WORK INSTRUCTION = Looking through the listing, how many of its lines hold the word "sudah"? Answer with only the number.

PROVIDED ENTRIES =
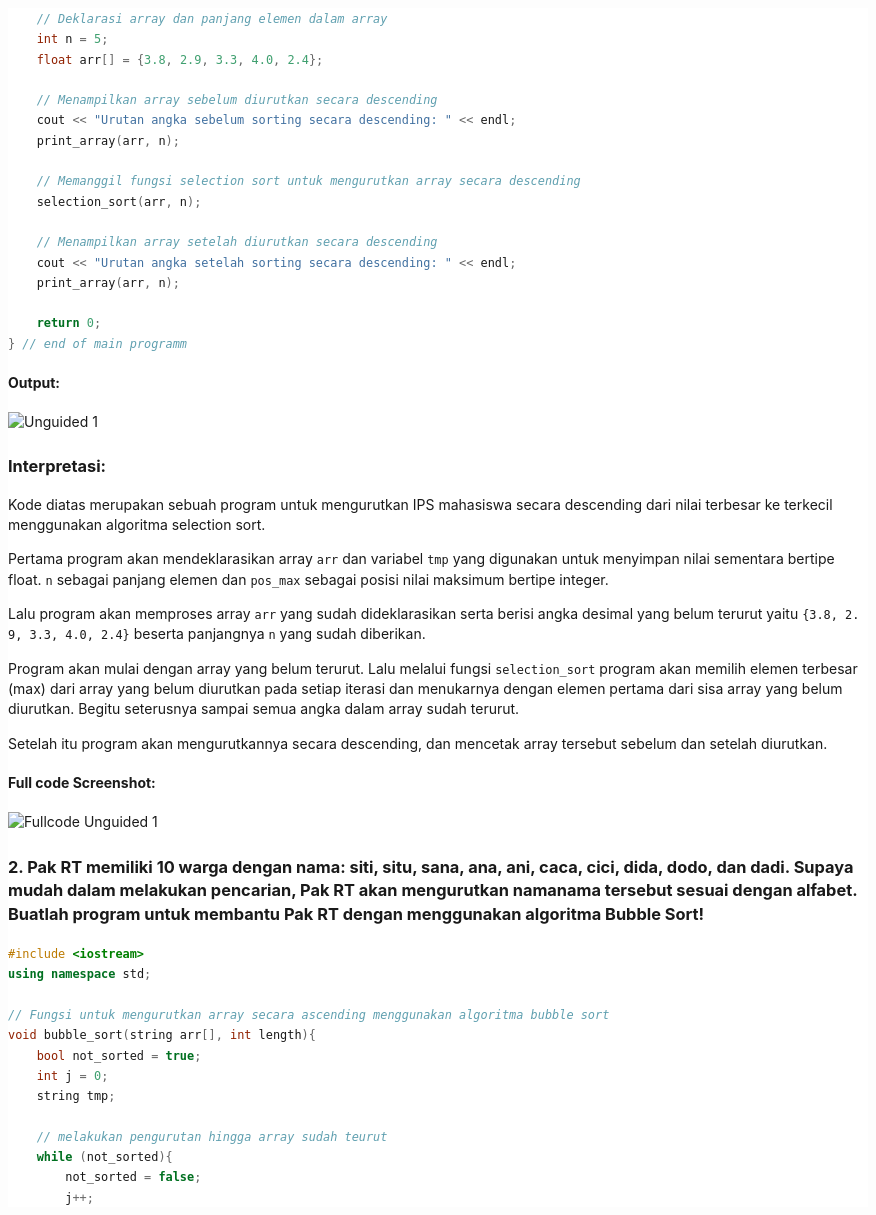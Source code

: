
 ```C++
    // Deklarasi array dan panjang elemen dalam array 
    int n = 5;
    float arr[] = {3.8, 2.9, 3.3, 4.0, 2.4};

    // Menampilkan array sebelum diurutkan secara descending
    cout << "Urutan angka sebelum sorting secara descending: " << endl;
    print_array(arr, n);

    // Memanggil fungsi selection sort untuk mengurutkan array secara descending
    selection_sort(arr, n);

    // Menampilkan array setelah diurutkan secara descending
    cout << "Urutan angka setelah sorting secara descending: " << endl;
    print_array(arr, n);

    return 0;
} // end of main programm
```
#### Output:
![Unguided 1](https://github.com/vaniavee/Praktikum-Struktur-Data-Assignment/assets/160705515/8137822e-75d5-4d71-856c-b5717173e9ca)

### Interpretasi: 
Kode diatas merupakan sebuah program untuk mengurutkan IPS mahasiswa secara descending dari nilai terbesar ke terkecil menggunakan algoritma selection sort. 

Pertama program akan mendeklarasikan array `arr` dan variabel `tmp` yang digunakan untuk menyimpan nilai sementara bertipe float. `n` sebagai panjang elemen dan `pos_max` sebagai posisi nilai maksimum bertipe integer. 

Lalu program akan memproses array `arr` yang sudah dideklarasikan serta berisi angka desimal yang belum terurut yaitu `{3.8, 2.9, 3.3, 4.0, 2.4}` beserta panjangnya `n` yang sudah diberikan.   

Program akan mulai dengan array yang belum terurut. Lalu melalui fungsi `selection_sort` program akan memilih elemen terbesar (max) dari array yang belum diurutkan pada setiap iterasi dan menukarnya dengan elemen pertama dari sisa array yang belum diurutkan. Begitu seterusnya sampai semua angka dalam array sudah terurut.

Setelah itu program akan mengurutkannya secara descending, dan mencetak array tersebut sebelum dan setelah diurutkan.

#### Full code Screenshot:
![Fullcode Unguided 1](https://github.com/vaniavee/Praktikum-Struktur-Data-Assignment/assets/160705515/f4c712ae-edfb-4ce3-b635-91ab628bf7f8)

### 2. Pak RT memiliki 10 warga dengan nama: siti, situ, sana, ana, ani, caca, cici, dida, dodo, dan dadi. Supaya mudah dalam melakukan pencarian, Pak RT akan mengurutkan namanama tersebut sesuai dengan alfabet. Buatlah program untuk membantu Pak RT dengan menggunakan algoritma Bubble Sort! 

```C++
#include <iostream>
using namespace std;

// Fungsi untuk mengurutkan array secara ascending menggunakan algoritma bubble sort
void bubble_sort(string arr[], int length){
    bool not_sorted = true;
    int j = 0;
    string tmp;

    // melakukan pengurutan hingga array sudah teurut
    while (not_sorted){
        not_sorted = false;
        j++;
```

EXERCISE RESPONSE = 3